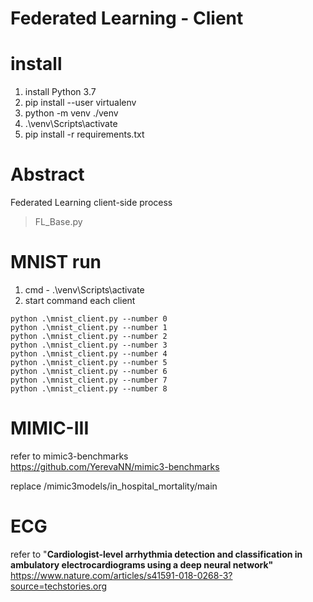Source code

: # Federated Learning - Client

# install
1. install Python 3.7<br> 
2. pip install --user virtualenv<br>
3. python -m venv ./venv<br>
4. .\venv\Scripts\activate<br>
5. pip install -r requirements.txt<br>

# Abstract 
Federated Learning client-side process 
> FL_Base.py 


# MNIST run
1. cmd - .\venv\Scripts\activate<br>
2. start command each client<br>
``` 
python .\mnist_client.py --number 0
python .\mnist_client.py --number 1
python .\mnist_client.py --number 2
python .\mnist_client.py --number 3
python .\mnist_client.py --number 4
python .\mnist_client.py --number 5
python .\mnist_client.py --number 6
python .\mnist_client.py --number 7
python .\mnist_client.py --number 8
```

# MIMIC-III
refer to mimic3-benchmarks<br>
<l> https://github.com/YerevaNN/mimic3-benchmarks </l>

replace /mimic3models/in_hospital_mortality/main


# ECG 
refer to "**Cardiologist-level arrhythmia detection and classification in ambulatory electrocardiograms using a deep neural network"**<br>
https://www.nature.com/articles/s41591-018-0268-3?source=techstories.org<br>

........

**EXERCISE DETAILS**
Exactly how many lines in the records contain the string "Scripts"? Give that number alone.

**REPLY TO THE EXERCISE**
2